◆ TASK TO COMPLETE ◆
Print the first line of the data below and every one after it, through the line containing "semantic and structural information together.", exactly as written.

----

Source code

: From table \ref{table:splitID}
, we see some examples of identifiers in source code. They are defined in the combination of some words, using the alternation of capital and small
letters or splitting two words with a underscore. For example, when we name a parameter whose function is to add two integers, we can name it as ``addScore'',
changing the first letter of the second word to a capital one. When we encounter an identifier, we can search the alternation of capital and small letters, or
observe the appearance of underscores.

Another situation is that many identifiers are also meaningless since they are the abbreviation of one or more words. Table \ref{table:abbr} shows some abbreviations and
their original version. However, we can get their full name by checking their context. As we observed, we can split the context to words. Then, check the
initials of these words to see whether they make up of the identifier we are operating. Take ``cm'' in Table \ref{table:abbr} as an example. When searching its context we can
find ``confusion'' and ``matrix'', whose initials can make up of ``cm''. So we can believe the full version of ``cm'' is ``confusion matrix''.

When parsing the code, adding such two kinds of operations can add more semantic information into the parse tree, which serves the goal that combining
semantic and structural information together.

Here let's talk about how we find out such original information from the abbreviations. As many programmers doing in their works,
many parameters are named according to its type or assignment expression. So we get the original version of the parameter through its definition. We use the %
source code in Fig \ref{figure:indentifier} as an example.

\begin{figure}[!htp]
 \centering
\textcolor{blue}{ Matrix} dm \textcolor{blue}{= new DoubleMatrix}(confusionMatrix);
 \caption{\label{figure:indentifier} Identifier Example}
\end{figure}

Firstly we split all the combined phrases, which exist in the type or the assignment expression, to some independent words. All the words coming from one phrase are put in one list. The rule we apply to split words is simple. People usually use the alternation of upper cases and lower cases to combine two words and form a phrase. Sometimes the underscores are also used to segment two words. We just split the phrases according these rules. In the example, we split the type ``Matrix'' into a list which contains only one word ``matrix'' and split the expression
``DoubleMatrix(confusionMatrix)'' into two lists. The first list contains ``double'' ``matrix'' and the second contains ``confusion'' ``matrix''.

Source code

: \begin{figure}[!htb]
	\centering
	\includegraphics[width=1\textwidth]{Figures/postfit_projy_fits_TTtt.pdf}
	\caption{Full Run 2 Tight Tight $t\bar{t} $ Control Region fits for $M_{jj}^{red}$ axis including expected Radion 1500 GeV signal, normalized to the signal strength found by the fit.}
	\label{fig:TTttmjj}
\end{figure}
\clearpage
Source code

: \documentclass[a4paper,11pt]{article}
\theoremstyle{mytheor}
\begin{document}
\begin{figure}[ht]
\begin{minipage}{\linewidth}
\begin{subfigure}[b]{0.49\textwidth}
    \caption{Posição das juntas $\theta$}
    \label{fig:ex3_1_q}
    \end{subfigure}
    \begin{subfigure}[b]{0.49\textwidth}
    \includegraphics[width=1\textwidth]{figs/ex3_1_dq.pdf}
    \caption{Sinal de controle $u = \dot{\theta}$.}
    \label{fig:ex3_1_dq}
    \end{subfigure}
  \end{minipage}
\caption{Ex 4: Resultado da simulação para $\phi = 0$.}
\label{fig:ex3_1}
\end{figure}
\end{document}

----

◆ YOUR SOLUTION ◆
Source code

: From table \ref{table:splitID}
, we see some examples of identifiers in source code. They are defined in the combination of some words, using the alternation of capital and small
letters or splitting two words with a underscore. For example, when we name a parameter whose function is to add two integers, we can name it as ``addScore'',
changing the first letter of the second word to a capital one. When we encounter an identifier, we can search the alternation of capital and small letters, or
observe the appearance of underscores.

Another situation is that many identifiers are also meaningless since they are the abbreviation of one or more words. Table \ref{table:abbr} shows some abbreviations and
their original version. However, we can get their full name by checking their context. As we observed, we can split the context to words. Then, check the
initials of these words to see whether they make up of the identifier we are operating. Take ``cm'' in Table \ref{table:abbr} as an example. When searching its context we can
find ``confusion'' and ``matrix'', whose initials can make up of ``cm''. So we can believe the full version of ``cm'' is ``confusion matrix''.

When parsing the code, adding such two kinds of operations can add more semantic information into the parse tree, which serves the goal that combining
semantic and structural information together.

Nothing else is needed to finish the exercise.